Side-R





ねえ 時には 甘えたくなるよ  だって すべてに 強くはなれないから


 

 

 

                    なにもかも上手くいかない日ってあるじゃない?

                    段取りが悪いっていうか、タイミング悪いっていうか、ツイてないっていうか、

                    気をきかせても裏目に出ちゃたり。思い通りにいかないっていうの?

 

                    今日のわたしがソレ。

 

                    そういうときって、どうしても弱気な受け身で構えちゃう。

 

 

                    やんなっちゃいそな気分を撒き散らすように早足で歩く。

                    もつれそうになる足取りはそのせいじゃなくて、

                    浮いちゃいそうな心を必死で抑えているため。

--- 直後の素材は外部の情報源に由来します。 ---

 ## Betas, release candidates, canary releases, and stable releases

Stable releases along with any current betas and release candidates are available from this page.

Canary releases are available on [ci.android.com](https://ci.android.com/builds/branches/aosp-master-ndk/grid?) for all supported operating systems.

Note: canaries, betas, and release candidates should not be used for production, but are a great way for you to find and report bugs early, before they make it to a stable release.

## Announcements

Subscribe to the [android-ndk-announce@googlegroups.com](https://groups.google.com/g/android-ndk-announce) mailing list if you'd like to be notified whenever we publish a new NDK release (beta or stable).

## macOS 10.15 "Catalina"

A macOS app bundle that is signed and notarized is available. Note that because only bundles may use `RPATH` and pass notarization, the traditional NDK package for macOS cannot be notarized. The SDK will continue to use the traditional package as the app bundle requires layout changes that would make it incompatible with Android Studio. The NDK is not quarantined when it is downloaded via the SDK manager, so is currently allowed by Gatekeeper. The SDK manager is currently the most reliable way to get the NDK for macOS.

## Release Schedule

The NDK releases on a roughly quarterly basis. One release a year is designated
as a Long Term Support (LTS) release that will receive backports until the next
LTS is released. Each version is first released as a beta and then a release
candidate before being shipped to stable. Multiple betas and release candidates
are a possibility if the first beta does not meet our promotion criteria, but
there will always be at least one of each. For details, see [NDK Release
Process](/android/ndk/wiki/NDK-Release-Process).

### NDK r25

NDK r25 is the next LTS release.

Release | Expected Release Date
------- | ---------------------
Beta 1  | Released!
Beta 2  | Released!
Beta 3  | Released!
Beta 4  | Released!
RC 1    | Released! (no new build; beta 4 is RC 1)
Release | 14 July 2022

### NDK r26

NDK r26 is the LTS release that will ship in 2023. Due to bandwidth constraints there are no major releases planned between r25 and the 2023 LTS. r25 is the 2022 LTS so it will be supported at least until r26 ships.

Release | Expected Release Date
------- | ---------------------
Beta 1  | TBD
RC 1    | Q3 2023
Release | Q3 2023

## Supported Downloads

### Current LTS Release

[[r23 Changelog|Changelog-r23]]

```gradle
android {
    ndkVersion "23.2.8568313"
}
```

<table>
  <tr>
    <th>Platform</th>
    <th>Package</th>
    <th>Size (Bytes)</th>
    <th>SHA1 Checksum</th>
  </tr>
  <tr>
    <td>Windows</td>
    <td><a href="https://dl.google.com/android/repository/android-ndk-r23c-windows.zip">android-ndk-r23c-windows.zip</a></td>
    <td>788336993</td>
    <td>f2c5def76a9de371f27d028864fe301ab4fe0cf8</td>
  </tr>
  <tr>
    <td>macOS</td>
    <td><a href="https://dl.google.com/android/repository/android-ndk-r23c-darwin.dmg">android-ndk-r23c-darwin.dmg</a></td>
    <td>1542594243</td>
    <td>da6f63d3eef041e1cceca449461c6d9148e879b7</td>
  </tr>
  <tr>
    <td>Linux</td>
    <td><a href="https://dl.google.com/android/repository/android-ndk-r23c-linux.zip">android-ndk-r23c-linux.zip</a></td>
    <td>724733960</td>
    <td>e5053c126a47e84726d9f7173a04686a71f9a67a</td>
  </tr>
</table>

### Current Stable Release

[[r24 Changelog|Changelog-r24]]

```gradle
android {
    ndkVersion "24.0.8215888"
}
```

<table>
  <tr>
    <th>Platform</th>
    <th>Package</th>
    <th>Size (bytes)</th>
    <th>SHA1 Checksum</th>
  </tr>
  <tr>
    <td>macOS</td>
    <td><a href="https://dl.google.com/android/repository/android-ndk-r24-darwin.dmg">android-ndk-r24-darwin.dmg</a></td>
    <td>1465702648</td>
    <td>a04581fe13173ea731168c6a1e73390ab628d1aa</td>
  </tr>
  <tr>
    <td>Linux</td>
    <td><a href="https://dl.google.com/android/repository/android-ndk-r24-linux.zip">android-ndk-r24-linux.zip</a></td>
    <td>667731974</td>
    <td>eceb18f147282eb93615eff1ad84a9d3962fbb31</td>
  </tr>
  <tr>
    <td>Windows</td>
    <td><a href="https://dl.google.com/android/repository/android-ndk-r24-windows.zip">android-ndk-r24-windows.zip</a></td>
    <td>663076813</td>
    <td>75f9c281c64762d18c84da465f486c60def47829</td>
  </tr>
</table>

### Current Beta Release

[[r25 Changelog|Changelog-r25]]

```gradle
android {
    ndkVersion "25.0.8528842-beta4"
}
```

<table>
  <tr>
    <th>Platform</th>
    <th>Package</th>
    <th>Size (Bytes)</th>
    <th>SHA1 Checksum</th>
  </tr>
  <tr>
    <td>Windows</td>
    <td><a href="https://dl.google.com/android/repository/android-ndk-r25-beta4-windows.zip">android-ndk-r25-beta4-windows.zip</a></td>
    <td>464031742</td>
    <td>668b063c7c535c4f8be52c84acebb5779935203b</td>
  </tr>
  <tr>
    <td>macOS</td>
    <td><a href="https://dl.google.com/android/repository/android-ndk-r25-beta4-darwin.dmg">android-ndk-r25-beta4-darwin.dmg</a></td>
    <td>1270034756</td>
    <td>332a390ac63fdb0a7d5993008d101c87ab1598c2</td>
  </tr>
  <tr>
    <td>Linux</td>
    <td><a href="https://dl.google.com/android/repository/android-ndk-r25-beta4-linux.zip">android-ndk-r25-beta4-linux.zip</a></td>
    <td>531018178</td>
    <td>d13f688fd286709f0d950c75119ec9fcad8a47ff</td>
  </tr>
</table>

                    情けないまま一日を終わらせるわけにはいかないの。

 

                    だって

 

                    今夜は、“可愛い恋人“が待っている。

 

 

 

 

 

                    エレベーターの中で息整えて、すました顔して部屋に入ると

                    退屈で死にそうって顔してるかおるが、ソファーに伸びたまま声をかける。

 

                    「リカさん、ちーこーくー」

                    「ごめん、仕事がなかなか片付かなくって・・・」

 

                    ついてないわたしは、かおるに対しても弱気モードのまま。

                    こっちから呼び出しておいてこの言い訳ってないよね。

 

                    バッグをベッドに投げ置いて、ソファーの肘掛に腰掛ける。

                    ふてくされたままのかおるを、きゅっとハグして頬にごめんねのキスをしても

                    拗ねた唇は尖ったまま。

 

                    「・・・だいぶ待たせたの、怒ってる?」

                    「すんっ・・・・ごい、待ってた」

                    「仕事たっだんだってば〜〜〜〜」

                    「だって、連絡もくれないし」

                    「だからごめんって言ってるじゃない」

 

                    ずっとそっぽ向いてたかおるの瞳に突然わたしの姿が映る。

                    どきりとする間もないほどの瞬間後

 

                    「許 さ な い」

 

 

                    強く身体を引き寄せられて、転がるようにかおるの膝の上に落ちる。

 

                    「ちょっ・・・」

                    「動かないで。

                     この体勢じゃあリカさんがあぶないって」

                    「やっ・・」

                    首元に顔を埋められて強く唇をあてられる。

                    強引なキスで唇を塞がれる。

                    掴まれた手首、ほどきたくて動かしてももびくともしない。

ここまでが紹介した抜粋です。